44. Também aqui, salvo melhor opinião e respeito por opinião contrária, foi efectuado um deficiente enquadramento da matéria de facto no direito aplicável, em vigor, ao tempo da prática dos factos no que tange ao regime de faltas.
45. Incorreu a sentença recorrida na violação do disposto no art. 9º, n° 8 do DL 358/89 então em vigor, não levou em consideração o Acórdão da Relação de Lisboa, Proc. n° 1/2001, de 15.03.2001, junto com as alegações de recurso para a Relação de Lisboa e, efectuou uma deficiente análise da matéria de facto constante do Acórdão da Relação de Lisboa a que o Senhor Juiz Relator fez referência no Acórdão recorrido.
46. De todo o exposto, se conclui COM PROFUNDA CONVICÇÃO que a sentença e Acórdão Recorrido dos autos efectuou uma deficiente interpretação e por isso violou o disposto nos art. 9º nº 8 e art. 10° do DL n° 358/89, com a alteração introduzida pela Lei n° 146/99 de 1 de Setembro, e decidiu em sentido contrário ao Acórdão da Relação de Coimbra, Proc. n° 1/2001, proferido em 15/03/2001, em que foi relator o Senhor Juiz Desembargador Jaime Ferreira.
47. Por tudo, deverá ser considerado que a Recorrente nada deve ao Recorrido, e que o mesmo não foi objecto de despedimento ilícito, tanto assim que foi avisado pela sua entidade empregadora (ETT), que não deveria comparecer mais nas instalações do utilizador, tendo esta promovido a caducidade do contrato celebrado com aquele - conforme resulta da matéria de facto provada -ponto 16.
Termina protestando a revogação do Acórdão do Tribunal da Relação, e que seja substituído por outro que declare improcedente a acção do Recorrido e absolva a Recorrente dos pedidos, dando, assim, provimento ao presente Recurso.

Contra-alegou o recorrido que pugnou pela manutenção do julgado.

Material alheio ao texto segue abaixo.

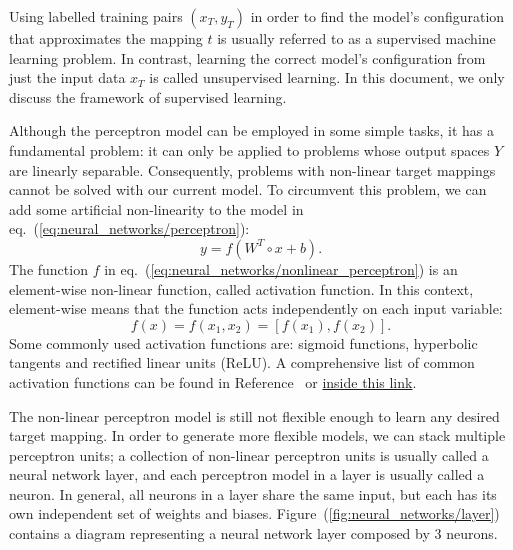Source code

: Using labelled training pairs $(x_T, y_T)$ in order to find the model's configuration that approximates the
mapping $t$ is usually referred to as a supervised machine learning problem. In contrast, learning the correct
model's configuration from just the input data $x_T$ is called unsupervised learning. In this document, we
only discuss the framework of supervised learning.

Although the perceptron model can be employed in some simple tasks, it has a fundamental problem: it can only
be applied to problems whose output spaces $Y$ are linearly separable. Consequently, problems with non-linear
target mappings cannot be solved with our current model. To circumvent this problem, we can add some
artificial non-linearity to the model in eq.~(\ref{eq:neural_networks/perceptron}):
\begin{equation}
    y = f(W^T \circ x + b).
    \label{eq:neural_networks/nonlinear_perceptron}
\end{equation}
The function $f$ in eq.~(\ref{eq:neural_networks/nonlinear_perceptron}) is an element-wise non-linear
function, called activation function. In this context, element-wise means that the function acts independently
on each input variable:
\begin{equation}
   f(x) = f(x_1, x_2) = [f(x_1), f(x_2)].
\end{equation}
Some commonly used activation functions are: sigmoid functions, hyperbolic tangents and rectified linear units
(ReLU). A comprehensive list of common activation functions can be found in Reference~\cite{PyTorch} or
\href{https://pytorch.org/docs/stable/nn.html}{inside this link}.

The non-linear perceptron model is still not flexible enough to learn any desired target mapping. In order to
generate more flexible models, we can stack multiple perceptron units; a collection of non-linear perceptron
units is usually called a neural network layer, and each perceptron model in a layer is usually called a
neuron. In general, all neurons in a layer share the same input, but each has its own independent set of
weights and biases. Figure~(\ref{fig:neural_networks/layer}) contains a diagram representing a neural network
layer composed by $3$ neurons. 

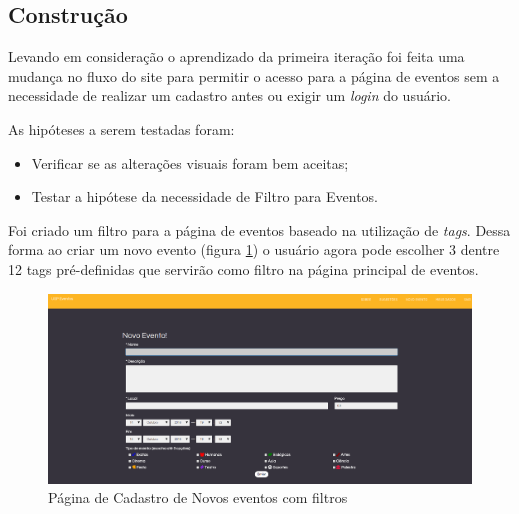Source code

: \subsection{Construção}
\par Levando em consideração o aprendizado da primeira iteração foi feita uma mudança no fluxo do site para permitir o acesso para a página de eventos sem a necessidade de realizar um cadastro antes ou exigir um \emph{login} do usuário.
\par As hipóteses a serem testadas foram:
\begin{itemize}
\item Verificar se as alterações visuais foram bem aceitas;
\item Testar a hipótese da necessidade de Filtro para Eventos.
\end{itemize}
\par Foi criado um filtro para a página de eventos baseado na utilização de \emph{tags}. Dessa forma ao criar um novo evento (figura \ref{fig:event_newv2}) o usuário agora pode escolher 3 dentre 12 tags pré-definidas que servirão como filtro na página principal de eventos.
        \begin{figure}[htb]
        \centering
		\includegraphics[width=15cm]{figuras/event_newv2}
		\caption{\label{fig:event_newv2} Página de Cadastro de Novos eventos com filtros}
		\end{figure}

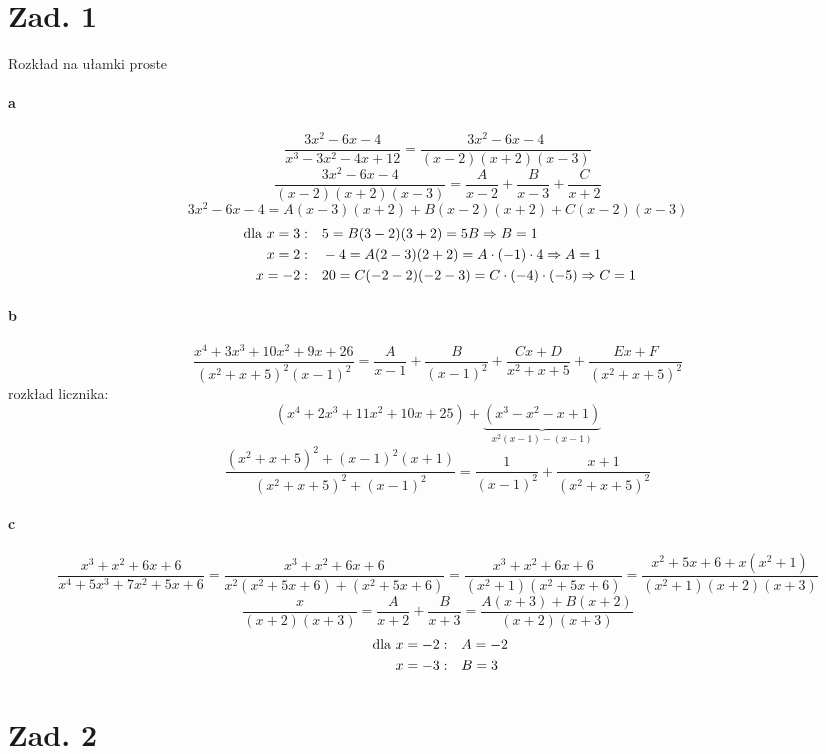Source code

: \documentclass[a4paper,fleqn]{article}
\title{}
\author{}
\date{\today}
\begin{document}
	\section*{Zad. 1}
	Rozkład na ułamki proste

	\paragraph{a}
	\[ \frac{ 3x^2 - 6x - 4 }{ x^3 - 3x^2 - 4x + 12 } =
		\frac{ 3x^2 - 6x - 4 }{ (x-2)(x+2)(x-3) } \]
	\[ \frac{ 3x^2 - 6x - 4 }{ (x-2)(x+2)(x-3) } =
		\frac{A}{x-2} + \frac{B}{x-3} + \frac{C}{x+2} \]
	\[ 3x^2 - 6x - 4 = A(x-3)(x+2) + B(x-2)(x+2) + C(x-2)(x-3) \]
	\begin{align*}
		\text{ dla } x = 3:& \quad 5 = B(3-2)(3+2) = 5B \Rightarrow B = 1 \\
		x = 2:& \quad -4 = A(2-3)(2+2) = A \cdot (-1) \cdot 4 \Rightarrow A = 1 \\
		x = -2:& \quad 20 = C(-2-2)(-2-3) = C \cdot (-4) \cdot (-5) \Rightarrow C = 1
	\end{align*}

	\paragraph{b}
	\[ \frac{ x^4 + 3x^3 + 10x^2 + 9x + 26 }{ (x^2+x+5)^2 (x-1)^2} =
		\frac{A}{x-1} + \frac{B}{(x-1)^2} + \frac{Cx+D}{x^2+x+5} + \frac{Ex+F}{(x^2+x+5)^2} \]
	rozkład licznika:
	\[ (x^4+2x^3+11x^2+10x+25) + \underbrace{(x^3-x^2-x+1)}_{x^2(x-1) - (x-1)} \]
	\[ \frac{ (x^2+x+5)^2 + (x-1)^2(x+1) }{ (x^2+x+5)^2 + (x-1)^2 } =
		\frac{1}{(x-1)^2} + \frac{x+1}{(x^2+x+5)^2} \]

	\paragraph{c}
	\[ \frac{ x^3+x^2+6x+6 }{ x^4+5x^3+7x^2+5x+6 } =
		\frac{ x^3+x^2+6x+6 }{ x^2(x^2+5x+6)+(x^2+5x+6) } =
		\frac{ x^3+x^2+6x+6 }{ (x^2+1)(x^2+5x+6) } =
		\frac{ x^2+5x+6+x(x^2+1) }{ (x^2+1)(x+2)(x+3) } \]
	\[ \frac{x}{ (x+2)(x+3) } = \frac{A}{x+2} + \frac{B}{x+3} =
		\frac{ A(x+3) + B(x+2) }{ (x+2)(x+3) } \]
	\begin{align*}
		\text{ dla } x = -2:& \quad A = -2 \\
		x = -3:& \quad B = 3
	\end{align*}

	\section*{Zad. 2}
\end{document}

Neste Supremo Tribunal, a Exm.ª Procuradora-Geral Adjunta emitiu Parecer no sentido de ser negada a Revista, e confirmada a decisão das instâncias, embora com diverso fundamento, que concretiza em dever ter-se por verificada a convolação do contrato atenta a nulidade do motivo invocado para a celebração dos contratos.

Notificado o douto Parecer às partes, veio a Recorrente exercer o contraditório, e não concordando com o expendido no mesmo, conclui ser-lhe inaplicável a argumentação ali expendida por não ter esta celebrado qualquer contrato a termo com o Recorrido, continuando a defender a sua posição exposta na alegação da revista.


Colhidos os vistos legais, cumpre decidir.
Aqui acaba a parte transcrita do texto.